(Beginning of Supplied records)
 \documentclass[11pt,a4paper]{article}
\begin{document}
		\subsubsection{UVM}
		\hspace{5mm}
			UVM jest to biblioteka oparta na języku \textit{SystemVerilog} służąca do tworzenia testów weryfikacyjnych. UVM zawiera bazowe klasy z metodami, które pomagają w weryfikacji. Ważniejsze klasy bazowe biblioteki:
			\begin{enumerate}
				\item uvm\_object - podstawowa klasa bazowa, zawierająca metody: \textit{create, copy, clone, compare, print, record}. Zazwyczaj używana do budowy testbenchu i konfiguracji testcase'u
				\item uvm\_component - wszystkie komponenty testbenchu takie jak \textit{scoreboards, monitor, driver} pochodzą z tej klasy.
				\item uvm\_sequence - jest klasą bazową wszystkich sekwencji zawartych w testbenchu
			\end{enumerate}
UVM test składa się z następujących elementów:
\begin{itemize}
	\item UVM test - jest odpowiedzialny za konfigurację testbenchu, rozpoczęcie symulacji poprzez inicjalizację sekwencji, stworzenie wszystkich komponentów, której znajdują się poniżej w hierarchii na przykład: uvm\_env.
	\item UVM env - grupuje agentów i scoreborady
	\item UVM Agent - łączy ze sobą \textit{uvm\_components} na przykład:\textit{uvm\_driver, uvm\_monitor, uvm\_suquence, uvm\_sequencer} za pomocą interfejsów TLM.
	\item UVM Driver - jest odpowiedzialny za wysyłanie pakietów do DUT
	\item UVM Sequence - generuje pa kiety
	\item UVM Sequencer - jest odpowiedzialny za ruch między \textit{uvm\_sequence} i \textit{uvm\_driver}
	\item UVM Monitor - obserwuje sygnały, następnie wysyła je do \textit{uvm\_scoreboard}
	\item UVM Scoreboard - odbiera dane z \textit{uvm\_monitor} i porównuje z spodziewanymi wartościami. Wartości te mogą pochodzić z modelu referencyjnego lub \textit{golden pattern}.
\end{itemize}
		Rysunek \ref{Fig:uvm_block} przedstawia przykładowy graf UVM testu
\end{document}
(End of Supplied records)
Could you copy out every line in the listing where the word "sekwencji" appears?

The completed task:
				\item uvm\_sequence - jest klasą bazową wszystkich sekwencji zawartych w testbenchu
	\item UVM test - jest odpowiedzialny za konfigurację testbenchu, rozpoczęcie symulacji poprzez inicjalizację sekwencji, stworzenie wszystkich komponentów, której znajdują się poniżej w hierarchii na przykład: uvm\_env.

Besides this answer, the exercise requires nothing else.